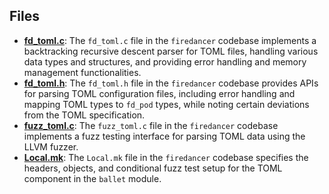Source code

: 
## Files
- **[fd_toml.c](toml/fd_toml.c.driver.md)**: The `fd_toml.c` file in the `firedancer` codebase implements a backtracking recursive descent parser for TOML files, handling various data types and structures, and providing error handling and memory management functionalities.
- **[fd_toml.h](toml/fd_toml.h.driver.md)**: The `fd_toml.h` file in the `firedancer` codebase provides APIs for parsing TOML configuration files, including error handling and mapping TOML types to `fd_pod` types, while noting certain deviations from the TOML specification.
- **[fuzz_toml.c](toml/fuzz_toml.c.driver.md)**: The `fuzz_toml.c` file in the `firedancer` codebase implements a fuzz testing interface for parsing TOML data using the LLVM fuzzer.
- **[Local.mk](toml/Local.mk.driver.md)**: The `Local.mk` file in the `firedancer` codebase specifies the headers, objects, and conditional fuzz test setup for the TOML component in the `ballet` module.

Work task: The word is "data". Copy every line above where it appears.

Task response:
- **[fd_toml.c](toml/fd_toml.c.driver.md)**: The `fd_toml.c` file in the `firedancer` codebase implements a backtracking recursive descent parser for TOML files, handling various data types and structures, and providing error handling and memory management functionalities.
- **[fuzz_toml.c](toml/fuzz_toml.c.driver.md)**: The `fuzz_toml.c` file in the `firedancer` codebase implements a fuzz testing interface for parsing TOML data using the LLVM fuzzer.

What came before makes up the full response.